• WHAT TO WORK ON
Please copy exactly the lines that run from the start of the entries to the line containing "- [f-Strings (Formatted", inclusive.

• DATA EXTRACT
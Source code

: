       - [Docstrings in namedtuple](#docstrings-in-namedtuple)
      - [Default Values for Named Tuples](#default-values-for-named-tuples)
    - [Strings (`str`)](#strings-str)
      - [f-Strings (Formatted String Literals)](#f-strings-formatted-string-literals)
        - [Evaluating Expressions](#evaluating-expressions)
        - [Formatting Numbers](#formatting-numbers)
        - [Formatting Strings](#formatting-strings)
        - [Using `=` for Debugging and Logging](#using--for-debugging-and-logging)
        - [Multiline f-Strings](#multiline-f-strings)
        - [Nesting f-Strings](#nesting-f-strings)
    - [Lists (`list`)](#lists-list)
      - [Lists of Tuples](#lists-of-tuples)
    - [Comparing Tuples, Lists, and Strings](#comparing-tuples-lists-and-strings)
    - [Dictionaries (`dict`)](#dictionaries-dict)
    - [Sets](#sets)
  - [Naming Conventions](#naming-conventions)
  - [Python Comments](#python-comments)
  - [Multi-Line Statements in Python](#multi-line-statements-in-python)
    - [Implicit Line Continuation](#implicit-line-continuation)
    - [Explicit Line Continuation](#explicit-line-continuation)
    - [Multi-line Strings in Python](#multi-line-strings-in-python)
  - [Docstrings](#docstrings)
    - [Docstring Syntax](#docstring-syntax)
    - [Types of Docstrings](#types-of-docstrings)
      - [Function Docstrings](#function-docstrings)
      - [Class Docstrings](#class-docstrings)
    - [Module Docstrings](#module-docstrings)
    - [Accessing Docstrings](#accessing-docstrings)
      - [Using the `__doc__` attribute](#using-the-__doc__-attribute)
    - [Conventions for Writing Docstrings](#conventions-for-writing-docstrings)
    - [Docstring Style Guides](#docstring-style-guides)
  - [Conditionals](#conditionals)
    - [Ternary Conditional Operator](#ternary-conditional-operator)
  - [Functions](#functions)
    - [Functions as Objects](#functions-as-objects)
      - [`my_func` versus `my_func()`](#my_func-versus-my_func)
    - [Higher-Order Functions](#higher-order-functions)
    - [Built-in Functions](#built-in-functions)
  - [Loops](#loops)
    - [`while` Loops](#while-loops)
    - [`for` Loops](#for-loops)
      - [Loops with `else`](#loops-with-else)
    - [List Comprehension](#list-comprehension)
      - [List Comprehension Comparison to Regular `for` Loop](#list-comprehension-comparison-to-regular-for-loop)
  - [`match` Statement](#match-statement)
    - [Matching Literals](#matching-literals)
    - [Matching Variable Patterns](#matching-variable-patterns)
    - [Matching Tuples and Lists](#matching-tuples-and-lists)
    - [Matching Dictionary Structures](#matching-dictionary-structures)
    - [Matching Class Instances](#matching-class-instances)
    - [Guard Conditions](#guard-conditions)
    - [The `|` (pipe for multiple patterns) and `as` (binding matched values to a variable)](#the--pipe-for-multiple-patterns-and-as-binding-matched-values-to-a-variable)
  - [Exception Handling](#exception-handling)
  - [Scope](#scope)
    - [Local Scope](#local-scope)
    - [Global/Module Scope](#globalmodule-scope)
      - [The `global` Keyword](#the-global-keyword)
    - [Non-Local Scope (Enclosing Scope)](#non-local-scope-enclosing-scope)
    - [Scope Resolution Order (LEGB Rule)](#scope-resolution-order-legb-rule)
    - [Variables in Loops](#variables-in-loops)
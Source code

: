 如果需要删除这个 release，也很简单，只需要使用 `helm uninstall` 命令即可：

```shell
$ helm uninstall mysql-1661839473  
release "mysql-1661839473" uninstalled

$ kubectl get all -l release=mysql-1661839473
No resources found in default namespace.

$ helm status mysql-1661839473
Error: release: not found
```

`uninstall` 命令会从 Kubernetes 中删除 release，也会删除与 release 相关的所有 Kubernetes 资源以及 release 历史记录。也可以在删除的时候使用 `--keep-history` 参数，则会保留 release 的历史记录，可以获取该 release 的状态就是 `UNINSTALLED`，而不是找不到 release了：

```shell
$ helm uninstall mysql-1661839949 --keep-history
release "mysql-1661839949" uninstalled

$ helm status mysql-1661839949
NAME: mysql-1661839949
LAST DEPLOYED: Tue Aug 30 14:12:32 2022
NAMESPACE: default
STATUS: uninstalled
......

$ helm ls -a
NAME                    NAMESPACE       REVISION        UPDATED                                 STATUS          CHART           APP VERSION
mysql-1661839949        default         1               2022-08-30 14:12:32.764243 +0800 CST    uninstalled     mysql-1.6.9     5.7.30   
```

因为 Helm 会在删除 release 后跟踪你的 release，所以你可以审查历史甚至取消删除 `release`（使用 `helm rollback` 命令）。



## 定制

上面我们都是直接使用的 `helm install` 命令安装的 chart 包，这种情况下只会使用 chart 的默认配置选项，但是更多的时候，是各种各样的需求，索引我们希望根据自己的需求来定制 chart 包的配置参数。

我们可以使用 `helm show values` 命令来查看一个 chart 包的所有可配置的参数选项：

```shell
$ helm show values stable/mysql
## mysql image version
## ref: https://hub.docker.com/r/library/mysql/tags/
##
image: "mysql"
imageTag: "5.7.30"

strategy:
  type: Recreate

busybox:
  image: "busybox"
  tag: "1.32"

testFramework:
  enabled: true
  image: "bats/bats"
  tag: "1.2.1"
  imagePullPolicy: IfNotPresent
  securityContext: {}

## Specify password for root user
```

• SOLUTION TO THE PROBLEM
Source code

:       - [Docstrings in namedtuple](#docstrings-in-namedtuple)
      - [Default Values for Named Tuples](#default-values-for-named-tuples)
    - [Strings (`str`)](#strings-str)
      - [f-Strings (Formatted String Literals)](#f-strings-formatted-string-literals)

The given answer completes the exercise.